Signature(s) $^{\text{Note} \, \text{5}}:$

Notes:

  1. Please insert the number of shares to which this form of proxy relates. If no number is inserted, this form of proxy will be deemed to relate to all the shares of the Company registered in your name(s). If more than one proxy is appointed, the number of shares in respect of which each such proxy so appointed must be specified.

  2. Full name(s) and address(es) to be inserted in BLOCK CAPITALS. The names of all joint registered shareholders should be stated.

  3. If any proxy other than the Chairman of the meeting is preferred, please strike out the words "the Chairman of the meeting" and insert the name and address of the proxy desired in the space provided. Any shareholder of the Company entitled to attend and vote at the AGM is entitled to appoint a proxy to attend and on a poll, vote instead of him. A proxy need not be a shareholder of the Company. Every shareholder through Vistra eVoting Portal or by proxy shall be entitled to one vote for each share held by him.
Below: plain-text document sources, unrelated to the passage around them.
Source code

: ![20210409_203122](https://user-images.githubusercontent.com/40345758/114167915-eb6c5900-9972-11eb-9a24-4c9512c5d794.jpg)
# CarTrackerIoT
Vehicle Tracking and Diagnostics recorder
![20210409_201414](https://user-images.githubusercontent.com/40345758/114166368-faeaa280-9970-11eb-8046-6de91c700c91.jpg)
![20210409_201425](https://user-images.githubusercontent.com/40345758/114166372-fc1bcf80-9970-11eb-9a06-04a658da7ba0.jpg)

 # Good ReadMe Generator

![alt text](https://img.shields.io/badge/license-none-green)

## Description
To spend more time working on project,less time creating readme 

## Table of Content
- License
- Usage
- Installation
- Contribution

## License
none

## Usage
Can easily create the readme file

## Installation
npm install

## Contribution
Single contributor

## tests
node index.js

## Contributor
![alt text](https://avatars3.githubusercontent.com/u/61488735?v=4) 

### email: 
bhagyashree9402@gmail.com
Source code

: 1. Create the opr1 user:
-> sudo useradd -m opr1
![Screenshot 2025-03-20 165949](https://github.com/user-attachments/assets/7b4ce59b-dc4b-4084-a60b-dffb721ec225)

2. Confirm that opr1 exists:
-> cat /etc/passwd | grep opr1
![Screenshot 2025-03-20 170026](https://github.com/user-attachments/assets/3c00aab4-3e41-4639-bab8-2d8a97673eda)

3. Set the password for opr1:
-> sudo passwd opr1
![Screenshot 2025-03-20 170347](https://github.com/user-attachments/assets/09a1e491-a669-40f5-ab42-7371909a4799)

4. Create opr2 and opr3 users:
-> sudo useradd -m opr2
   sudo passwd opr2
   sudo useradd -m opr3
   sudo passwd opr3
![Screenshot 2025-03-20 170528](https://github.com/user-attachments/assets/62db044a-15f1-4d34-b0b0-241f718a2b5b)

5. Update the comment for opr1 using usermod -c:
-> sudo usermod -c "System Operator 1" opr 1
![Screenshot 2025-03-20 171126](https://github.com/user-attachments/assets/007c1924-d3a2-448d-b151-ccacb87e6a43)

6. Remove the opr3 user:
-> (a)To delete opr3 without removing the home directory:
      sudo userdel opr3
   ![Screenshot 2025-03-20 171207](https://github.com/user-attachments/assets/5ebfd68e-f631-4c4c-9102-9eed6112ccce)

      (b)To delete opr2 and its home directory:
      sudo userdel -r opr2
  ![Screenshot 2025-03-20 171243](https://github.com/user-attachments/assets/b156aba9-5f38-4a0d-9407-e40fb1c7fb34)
  4. IMPORTANT: IF YOU WISH TO VOTE FOR A RESOLUTION, PLEASE TICK ("✓") THE BOX MARKED "FOR". IF YOU WISH TO VOTE AGAINST A RESOLUTION, PLEASE TICK ("✓") THE BOX MARKED "AGAINST". If no direction is given, your proxy will vote or abstain at his discretion. Your proxy will also be entitled to vote at his discretion on any resolution properly put to the AGM other than those referred to in the notice convening the AGM.

  5. The instrument appointing a proxy must be signed by you or your attorney duly authorized in writing. In case of a corporation, the same must be either under its common seal or under the hand of an officer or attorney so authorized. ANY ALTERATION MADE TO THIS FORM OF PROXY MUST BE INITIALLED BY THE PERSON WHO SIGNS IT.

  6. In case of joint holders, only one pair of login username and password will be provided to the joint holders. Any one of such joint holders may attend or vote in respect of such share(s) as if he/she/it was solely entitled thereto.

  7. In order to be valid, this form of proxy, together with the power of attorney or other authority (if any) under which it is signed or a notarized copy thereof, must be deposited at the Company's H share registrar, Tricor Investor Services Limited at 17/F, Far East Finance Centre, 16 Harcourt Road, Hong Kong (for holders of H shares) or the Company's head office in the PRC at Floor 3, Building 9, Accelerator Phase 2 Biotech and Pharmaceutical Valley, Jiangbei New Area, Nanjing Jiangsu Province, PRC (for holders of unlisted shares) not less than 24 hours before the time appointed for the meeting (i.e. not later than 10:30 a.m. on Wednesday, 17 June 2026 (Hong Kong time)) or any adjournment thereof.

  8. Completion and delivery of the form of proxy will not preclude you from attending and voting at the AGM through Vistra eVoting Portal if you so wish. In such event, the form of proxy that you have completed and returned will be deemed to be revoked.

  9. Shareholders are requested to provide a valid email address of his or her proxy (except for the appointment of "The Chairman of the Meeting" as proxy) for the proxy to receive the username and password to cast their votes and submit online questions via the e-Meeting System.

PERSONAL INFORMATION COLLECTION STATEMENT

Your supply of your and your proxy's (or proxies') name(s) and address(es) is on a voluntary basis for the purpose of processing your request for the appointment of a proxy (or proxies) and your voting instructions for the AGM of the Company (the "Purposes"). We may transfer your and your proxy's (or proxies') name(s) and address(es) to our agent, contractor, or third party service provider who provides administrative, computer and other services to us for use in connection with the Purposes and to such parties who are authorised by law to request the information or are otherwise relevant for the Purposes and need to receive the information. Your and your proxy's (or proxies') name(s) and address(es) will be retained for such period as may be necessary to fulfil the Purposes. Request for access to and/or correction of the relevant personal data can be made in accordance with the provisions of the Personal Data (Privacy) Ordinance and any such request should be in writing by mail to Tricor Investor Services Limited at the above address.